Una nueva vuelta de tuerca a las teorías de Hollywood: la actriz Uma Thurman sería una extraterrestre, y la «prueba» está en dos películas separadas 18 años, un meteorito lovecraftiano y una progenitora modelo. El patrón, sin embargo, tiene más de trolleo que de evidencia.
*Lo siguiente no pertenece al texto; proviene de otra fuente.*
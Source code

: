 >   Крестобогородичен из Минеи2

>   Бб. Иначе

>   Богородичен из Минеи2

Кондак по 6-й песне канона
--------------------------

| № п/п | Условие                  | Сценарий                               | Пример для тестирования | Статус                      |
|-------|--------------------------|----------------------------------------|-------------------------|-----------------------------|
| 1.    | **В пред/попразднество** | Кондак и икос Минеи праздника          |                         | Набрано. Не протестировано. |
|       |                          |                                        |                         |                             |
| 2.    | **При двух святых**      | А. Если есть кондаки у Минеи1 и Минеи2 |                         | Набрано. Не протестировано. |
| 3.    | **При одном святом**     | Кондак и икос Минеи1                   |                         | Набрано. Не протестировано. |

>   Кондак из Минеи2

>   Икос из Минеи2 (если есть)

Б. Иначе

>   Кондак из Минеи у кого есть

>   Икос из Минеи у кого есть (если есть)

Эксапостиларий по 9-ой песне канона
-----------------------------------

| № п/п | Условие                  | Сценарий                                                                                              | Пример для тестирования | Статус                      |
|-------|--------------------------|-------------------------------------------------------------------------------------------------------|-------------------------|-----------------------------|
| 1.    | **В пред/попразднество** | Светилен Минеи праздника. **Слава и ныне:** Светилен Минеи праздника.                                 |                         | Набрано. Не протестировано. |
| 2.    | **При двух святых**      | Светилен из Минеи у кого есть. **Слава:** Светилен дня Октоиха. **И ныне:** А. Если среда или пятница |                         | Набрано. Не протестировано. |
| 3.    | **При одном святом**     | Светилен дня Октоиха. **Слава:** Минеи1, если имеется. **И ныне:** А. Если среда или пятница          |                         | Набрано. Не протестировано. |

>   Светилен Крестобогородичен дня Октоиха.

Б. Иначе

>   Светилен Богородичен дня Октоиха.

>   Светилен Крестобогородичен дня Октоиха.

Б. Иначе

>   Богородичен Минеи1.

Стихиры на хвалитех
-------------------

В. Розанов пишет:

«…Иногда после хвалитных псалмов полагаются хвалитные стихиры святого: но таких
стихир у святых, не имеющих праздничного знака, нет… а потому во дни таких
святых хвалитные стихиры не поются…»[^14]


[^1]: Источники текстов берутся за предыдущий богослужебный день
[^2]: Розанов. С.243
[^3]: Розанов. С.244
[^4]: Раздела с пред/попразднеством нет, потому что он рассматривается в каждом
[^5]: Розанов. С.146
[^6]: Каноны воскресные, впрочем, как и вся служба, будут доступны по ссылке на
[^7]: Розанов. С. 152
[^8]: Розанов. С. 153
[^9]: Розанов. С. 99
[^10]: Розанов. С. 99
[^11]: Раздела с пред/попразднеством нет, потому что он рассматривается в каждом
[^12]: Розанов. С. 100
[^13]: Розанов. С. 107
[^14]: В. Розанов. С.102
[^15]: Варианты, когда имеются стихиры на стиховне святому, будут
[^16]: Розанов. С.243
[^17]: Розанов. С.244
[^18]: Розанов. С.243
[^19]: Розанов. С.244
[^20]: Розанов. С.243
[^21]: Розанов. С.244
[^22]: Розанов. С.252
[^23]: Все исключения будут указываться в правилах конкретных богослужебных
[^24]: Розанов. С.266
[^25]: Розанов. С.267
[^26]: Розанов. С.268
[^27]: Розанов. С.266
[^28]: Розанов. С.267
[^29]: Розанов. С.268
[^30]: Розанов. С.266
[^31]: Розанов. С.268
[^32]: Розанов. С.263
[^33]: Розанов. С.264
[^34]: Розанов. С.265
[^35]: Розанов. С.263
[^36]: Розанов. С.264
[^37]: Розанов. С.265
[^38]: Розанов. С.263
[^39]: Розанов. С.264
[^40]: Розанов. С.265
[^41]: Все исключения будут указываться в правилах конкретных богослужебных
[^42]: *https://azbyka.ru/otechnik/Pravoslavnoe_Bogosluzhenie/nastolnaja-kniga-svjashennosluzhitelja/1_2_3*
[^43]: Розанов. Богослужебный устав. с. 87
Hace días que circula en ciertos rincones de internet un hilo que pretende demostrar que Uma Thurman no es de este mundo. El argumento mezcla dos comedias románticas: «Mi novia es una extraterrestre» (1988, con Kim Basinger) y «My Super Ex-Girlfriend» (2006, de Ivan Reitman). Según la teoría, la primera película «troleaba» con la presencia del guitarrista Stanley Jordan, mientras que la segunda presenta a una Uma Thurman con poderes de un meteorito lovecraftiano, y de ahí se infiere que la actriz sería una alienígena real. La conspiración se apoya en viejos rumores de internet que vinculan a su progenitora, la modelo Nena von Schlebrügge, con teorías de «niños índigo» o seres de otros planetas.
El patrón no se sostiene. «Mi novia es una extraterrestre» fue dirigida por Richard Benjamin, no por Reitman. El supuesto enlace entre ambas películas es inexistente: son dos producciones independientes separadas por 18 años, del subgénero de comedia romántica con alienígenas, un truco narrativo habitual en Hollywood para evitar pagar derechos de autor. Que Basinger y Thurman aparezcan en cintas con temática extraterrestre no demuestra nada, salvo que a los guionistas de los 2000 les gustaba el recurso del meteorito mágico.
Las teorías de que los famosos son extraterrestres no son nuevas. Keanu Reeves, Jessica Alba o la propia Uma Thurman han sido objeto de bulos similares en foros y redes. La psicología detrás es simple: la necesidad de creer que el éxito ajeno tiene una explicación sobrenatural. Como ironiza el análisis de los datos, «el meteorito lovecraftiano de Uma fue casarse con Ethan Hawke, no bajar de un ovni».
La conclusión es que no hay conspiración, sino un experimento mental que intenta unir puntos donde no existen. El único patrón real es la recurrencia de una misma leyenda urbana que, adaptada a cada época, convierte a los famosos en seres de otro mundo para justificar lo que la sociedad no explica de otra forma.